Daniel Tunkelang is one of those individuals that you probably know little about but who will be influencing our lives a great deal going forward. Since November 2009 he has been
the a Tech Lead/Manager on the local search team at Google and has a long history of heavy hitting in the search environment. His specialty is what is known in search as faceted search which he believes offers a potentially powerful way to approach a broad class of local search problems.
In early December, he reached out to me and I would like to welcome him to the Local Community (btw he seems to have a tough skin which should serve him well ).
Not sure any of it qualifies for your list–the local space is a bit new for me, so I’ll surely have a more targeted list next year! Anyway, here’s some stuff I liked from 2009:
WWW2009 Madrid Proceedings:
Computers and iPhones and Mobile Phones, oh my! (pdf) A logs-based comparison of search users on different devices
Greg Nudelman at UXMatters:
Best Practices for Designing Faceted Search Filters
Cameras, Music, and Mattresses: Designing Query Disambiguation Solutions for the Real World
And a collection of free resources about faceted search and search user interfaces:
Free Chapter on Faceted Search User Interface Design
Daniel’s bio if you are interested in more nformation about him:
Daniel Tunkelang joined Google in November 2009 as a Tech Lead / Manager on the local search team. Before that, he was the Chief Scientist and a co-founder of Endeca, a leading provider of search applications for enterprises. He was one of the original developers of Endeca’s search and navigation technology and led Endeca’s efforts to develop capabilities that emphasized user interaction. Previous to that, he worked at the IBM T. J. Watson Research Center and AT&T Labs.
Daniel is the leading industry advocate on interactive and exploratory approaches to supporting information seeking.
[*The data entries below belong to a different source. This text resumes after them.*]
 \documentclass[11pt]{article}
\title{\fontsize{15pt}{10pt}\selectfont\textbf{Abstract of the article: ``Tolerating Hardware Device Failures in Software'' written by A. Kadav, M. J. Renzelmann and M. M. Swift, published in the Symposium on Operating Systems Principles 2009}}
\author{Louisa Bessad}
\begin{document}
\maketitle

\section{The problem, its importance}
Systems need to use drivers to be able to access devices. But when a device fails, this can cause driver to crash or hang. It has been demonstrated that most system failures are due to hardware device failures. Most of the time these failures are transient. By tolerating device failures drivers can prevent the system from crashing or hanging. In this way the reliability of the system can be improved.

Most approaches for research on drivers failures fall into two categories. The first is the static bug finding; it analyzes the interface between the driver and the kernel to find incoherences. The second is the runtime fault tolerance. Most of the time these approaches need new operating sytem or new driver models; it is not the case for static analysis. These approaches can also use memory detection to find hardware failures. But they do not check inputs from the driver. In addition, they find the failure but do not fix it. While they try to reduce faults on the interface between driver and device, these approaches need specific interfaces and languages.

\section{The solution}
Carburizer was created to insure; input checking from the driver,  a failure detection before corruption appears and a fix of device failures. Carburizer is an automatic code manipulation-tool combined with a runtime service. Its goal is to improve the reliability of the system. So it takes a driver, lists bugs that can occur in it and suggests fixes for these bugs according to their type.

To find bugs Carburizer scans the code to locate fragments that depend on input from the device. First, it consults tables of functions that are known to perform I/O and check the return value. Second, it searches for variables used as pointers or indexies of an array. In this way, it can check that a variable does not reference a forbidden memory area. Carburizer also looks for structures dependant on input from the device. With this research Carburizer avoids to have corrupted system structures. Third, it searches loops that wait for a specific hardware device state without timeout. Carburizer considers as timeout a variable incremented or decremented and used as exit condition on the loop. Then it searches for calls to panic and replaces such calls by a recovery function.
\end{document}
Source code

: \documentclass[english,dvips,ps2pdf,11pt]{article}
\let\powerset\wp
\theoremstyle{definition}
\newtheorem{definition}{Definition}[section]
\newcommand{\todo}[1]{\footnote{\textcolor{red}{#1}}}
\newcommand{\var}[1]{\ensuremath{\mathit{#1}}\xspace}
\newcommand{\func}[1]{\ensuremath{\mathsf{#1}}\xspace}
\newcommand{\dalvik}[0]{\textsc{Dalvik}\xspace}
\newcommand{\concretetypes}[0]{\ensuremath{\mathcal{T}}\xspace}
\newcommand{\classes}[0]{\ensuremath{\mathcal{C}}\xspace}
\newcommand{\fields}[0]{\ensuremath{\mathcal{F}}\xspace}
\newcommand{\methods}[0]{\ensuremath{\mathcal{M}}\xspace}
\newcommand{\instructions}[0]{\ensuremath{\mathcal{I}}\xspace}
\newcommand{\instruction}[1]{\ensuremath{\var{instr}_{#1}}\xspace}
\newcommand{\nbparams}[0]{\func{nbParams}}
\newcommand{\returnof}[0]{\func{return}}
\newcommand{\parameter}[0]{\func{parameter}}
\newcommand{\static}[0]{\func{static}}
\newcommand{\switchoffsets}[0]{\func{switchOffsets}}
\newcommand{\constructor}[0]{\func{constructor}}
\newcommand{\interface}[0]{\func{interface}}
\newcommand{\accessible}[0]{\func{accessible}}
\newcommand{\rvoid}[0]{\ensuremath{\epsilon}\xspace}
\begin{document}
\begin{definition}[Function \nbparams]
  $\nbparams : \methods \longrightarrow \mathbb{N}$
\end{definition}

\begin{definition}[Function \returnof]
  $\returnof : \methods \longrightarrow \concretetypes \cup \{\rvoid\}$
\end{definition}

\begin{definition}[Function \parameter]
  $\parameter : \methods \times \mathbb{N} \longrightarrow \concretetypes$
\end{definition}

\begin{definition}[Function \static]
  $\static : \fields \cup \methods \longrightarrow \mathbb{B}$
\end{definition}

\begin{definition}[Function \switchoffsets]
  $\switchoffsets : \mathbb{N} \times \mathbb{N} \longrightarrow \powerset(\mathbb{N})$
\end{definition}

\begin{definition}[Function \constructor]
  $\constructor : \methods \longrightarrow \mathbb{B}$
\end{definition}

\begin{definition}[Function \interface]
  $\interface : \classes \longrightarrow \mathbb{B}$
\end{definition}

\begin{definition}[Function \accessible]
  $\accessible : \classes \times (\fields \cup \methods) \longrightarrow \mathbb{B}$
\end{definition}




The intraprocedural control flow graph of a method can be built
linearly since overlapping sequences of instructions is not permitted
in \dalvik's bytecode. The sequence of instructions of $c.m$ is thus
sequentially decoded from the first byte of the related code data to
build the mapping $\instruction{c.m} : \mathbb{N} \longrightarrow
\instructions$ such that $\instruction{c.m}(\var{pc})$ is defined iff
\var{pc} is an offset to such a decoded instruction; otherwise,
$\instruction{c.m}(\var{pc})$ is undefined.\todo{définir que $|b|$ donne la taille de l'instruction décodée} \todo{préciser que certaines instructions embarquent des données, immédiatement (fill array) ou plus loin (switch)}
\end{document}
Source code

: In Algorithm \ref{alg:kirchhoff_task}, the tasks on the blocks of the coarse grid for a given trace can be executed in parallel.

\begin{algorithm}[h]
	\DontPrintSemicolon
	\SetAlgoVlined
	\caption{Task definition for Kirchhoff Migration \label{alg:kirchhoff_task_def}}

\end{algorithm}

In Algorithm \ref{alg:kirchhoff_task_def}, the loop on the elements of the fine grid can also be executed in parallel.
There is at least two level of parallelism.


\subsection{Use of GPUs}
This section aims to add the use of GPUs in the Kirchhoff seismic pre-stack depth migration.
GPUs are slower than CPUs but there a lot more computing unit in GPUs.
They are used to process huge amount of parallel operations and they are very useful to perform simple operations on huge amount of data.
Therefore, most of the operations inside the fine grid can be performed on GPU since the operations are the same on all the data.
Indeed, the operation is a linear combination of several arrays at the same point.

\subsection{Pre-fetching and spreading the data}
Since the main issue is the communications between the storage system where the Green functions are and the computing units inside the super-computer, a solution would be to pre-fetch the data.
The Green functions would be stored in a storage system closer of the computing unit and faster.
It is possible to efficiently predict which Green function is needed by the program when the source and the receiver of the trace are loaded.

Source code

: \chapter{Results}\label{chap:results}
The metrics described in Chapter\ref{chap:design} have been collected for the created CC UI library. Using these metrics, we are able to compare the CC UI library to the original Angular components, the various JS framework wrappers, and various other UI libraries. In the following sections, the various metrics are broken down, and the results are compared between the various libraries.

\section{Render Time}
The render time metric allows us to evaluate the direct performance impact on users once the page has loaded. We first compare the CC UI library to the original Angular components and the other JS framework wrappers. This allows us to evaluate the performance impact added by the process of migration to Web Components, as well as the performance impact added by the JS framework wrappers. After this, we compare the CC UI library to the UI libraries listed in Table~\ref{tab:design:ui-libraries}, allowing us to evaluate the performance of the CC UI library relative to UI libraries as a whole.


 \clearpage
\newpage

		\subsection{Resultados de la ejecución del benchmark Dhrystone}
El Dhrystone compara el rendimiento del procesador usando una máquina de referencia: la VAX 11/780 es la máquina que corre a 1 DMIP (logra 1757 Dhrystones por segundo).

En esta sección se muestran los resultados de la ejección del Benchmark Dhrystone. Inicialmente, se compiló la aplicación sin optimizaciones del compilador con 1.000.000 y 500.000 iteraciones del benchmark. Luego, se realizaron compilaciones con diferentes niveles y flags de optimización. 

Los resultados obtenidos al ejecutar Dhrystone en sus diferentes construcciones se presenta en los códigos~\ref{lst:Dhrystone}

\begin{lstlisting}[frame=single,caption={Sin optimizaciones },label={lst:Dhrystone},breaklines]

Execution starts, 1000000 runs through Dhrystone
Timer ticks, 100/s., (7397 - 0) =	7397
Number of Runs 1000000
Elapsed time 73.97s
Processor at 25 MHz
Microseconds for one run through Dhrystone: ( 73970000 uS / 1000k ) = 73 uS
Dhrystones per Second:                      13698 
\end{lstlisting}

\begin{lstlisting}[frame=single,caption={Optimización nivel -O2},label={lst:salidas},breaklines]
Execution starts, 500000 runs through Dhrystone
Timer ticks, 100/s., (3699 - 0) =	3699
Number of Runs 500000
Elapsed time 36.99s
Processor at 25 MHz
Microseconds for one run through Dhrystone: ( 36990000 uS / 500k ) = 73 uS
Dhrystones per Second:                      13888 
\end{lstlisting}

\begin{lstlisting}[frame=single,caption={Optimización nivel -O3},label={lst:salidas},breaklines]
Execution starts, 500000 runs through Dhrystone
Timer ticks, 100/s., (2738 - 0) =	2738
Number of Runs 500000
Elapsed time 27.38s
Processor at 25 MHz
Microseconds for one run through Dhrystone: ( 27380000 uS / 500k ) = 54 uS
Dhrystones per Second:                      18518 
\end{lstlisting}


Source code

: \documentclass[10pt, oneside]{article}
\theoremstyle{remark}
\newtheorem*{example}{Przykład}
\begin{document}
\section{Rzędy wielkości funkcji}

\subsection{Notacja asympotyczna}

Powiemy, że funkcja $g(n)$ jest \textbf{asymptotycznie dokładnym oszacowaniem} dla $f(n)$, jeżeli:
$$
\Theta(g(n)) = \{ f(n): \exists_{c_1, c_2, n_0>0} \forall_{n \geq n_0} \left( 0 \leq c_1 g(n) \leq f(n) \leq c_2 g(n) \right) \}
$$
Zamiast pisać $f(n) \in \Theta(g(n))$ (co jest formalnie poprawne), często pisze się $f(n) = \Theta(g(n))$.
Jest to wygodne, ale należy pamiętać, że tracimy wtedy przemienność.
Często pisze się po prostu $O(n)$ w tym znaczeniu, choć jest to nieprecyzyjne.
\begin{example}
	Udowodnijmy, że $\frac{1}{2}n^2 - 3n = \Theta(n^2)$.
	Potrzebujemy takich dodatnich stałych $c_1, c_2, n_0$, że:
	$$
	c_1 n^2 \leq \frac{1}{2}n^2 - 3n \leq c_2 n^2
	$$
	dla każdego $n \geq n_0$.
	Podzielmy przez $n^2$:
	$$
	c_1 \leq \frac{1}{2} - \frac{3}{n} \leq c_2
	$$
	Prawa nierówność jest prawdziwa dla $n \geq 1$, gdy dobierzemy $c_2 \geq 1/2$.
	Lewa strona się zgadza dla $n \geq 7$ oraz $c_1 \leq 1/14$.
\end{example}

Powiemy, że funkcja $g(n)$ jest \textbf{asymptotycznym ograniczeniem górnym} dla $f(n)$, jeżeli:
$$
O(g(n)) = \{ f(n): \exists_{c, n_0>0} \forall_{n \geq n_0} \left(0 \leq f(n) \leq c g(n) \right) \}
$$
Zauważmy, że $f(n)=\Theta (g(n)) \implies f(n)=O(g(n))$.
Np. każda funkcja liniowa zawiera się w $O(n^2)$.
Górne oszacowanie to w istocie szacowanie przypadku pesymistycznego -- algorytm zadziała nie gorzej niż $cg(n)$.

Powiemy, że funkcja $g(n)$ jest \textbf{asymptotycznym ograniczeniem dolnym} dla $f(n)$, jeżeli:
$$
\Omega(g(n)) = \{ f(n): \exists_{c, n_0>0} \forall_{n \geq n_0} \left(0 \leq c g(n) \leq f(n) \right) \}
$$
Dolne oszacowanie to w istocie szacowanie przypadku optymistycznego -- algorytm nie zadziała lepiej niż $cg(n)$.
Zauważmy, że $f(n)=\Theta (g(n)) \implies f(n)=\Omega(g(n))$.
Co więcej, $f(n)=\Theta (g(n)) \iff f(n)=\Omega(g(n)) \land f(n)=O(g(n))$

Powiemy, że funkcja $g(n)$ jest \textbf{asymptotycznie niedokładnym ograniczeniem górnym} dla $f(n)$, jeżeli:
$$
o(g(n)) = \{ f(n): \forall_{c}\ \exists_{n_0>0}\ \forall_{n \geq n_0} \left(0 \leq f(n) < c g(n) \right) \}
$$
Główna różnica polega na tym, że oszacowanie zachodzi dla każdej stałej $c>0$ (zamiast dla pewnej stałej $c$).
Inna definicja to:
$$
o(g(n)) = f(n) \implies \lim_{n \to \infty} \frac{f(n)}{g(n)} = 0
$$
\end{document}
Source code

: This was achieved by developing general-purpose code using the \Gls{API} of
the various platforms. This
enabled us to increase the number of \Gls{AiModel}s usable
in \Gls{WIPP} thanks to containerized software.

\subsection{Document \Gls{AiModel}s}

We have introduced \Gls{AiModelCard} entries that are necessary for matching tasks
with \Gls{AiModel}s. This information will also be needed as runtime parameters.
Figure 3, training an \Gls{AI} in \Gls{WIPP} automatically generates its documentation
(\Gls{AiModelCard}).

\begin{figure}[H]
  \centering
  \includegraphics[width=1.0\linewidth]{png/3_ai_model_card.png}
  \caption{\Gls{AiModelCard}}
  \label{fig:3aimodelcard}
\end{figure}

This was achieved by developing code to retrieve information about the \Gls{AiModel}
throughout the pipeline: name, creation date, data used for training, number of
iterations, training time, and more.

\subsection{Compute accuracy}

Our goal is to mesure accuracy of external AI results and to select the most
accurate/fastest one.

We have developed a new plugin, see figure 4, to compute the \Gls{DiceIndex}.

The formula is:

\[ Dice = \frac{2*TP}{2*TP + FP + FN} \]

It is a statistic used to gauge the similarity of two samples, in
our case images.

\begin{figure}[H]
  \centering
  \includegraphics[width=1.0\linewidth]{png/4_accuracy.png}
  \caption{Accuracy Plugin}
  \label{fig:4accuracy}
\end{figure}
He co-organizes annual Workshops on Human Computer Information Retrieval (HCIR) to combine the best ideas from information retrieval (IR) and human-computer interaction (HCI). He chaired the SIGIR 2009 Industry Track, an event that brought together highly recognized academic researchers in information retrieval with senior technologists from the leading search companies, and is similarly involved in the CIKM (information and knowledge management) and WSDM (web science and data mining) conferences.
Daniel recently published the first book on Faceted Search as part of the prestigious Morgan and Claypool Synthesis Lectures on Information Concepts, Retrieval, and Services. His articles have been published in Technology Review, as well as in ACM, IEEE, and other scholarly publications. He also blogs at The Noisy Channel, a widely read and cited blog that focuses on how people interact with information.
Daniel holds undergraduate degrees in mathematics and computer science from the Massachusetts Institute of Technology, with a minor in psychology. He completed a PhD at Carnegie Mellon University for his work on information visualization.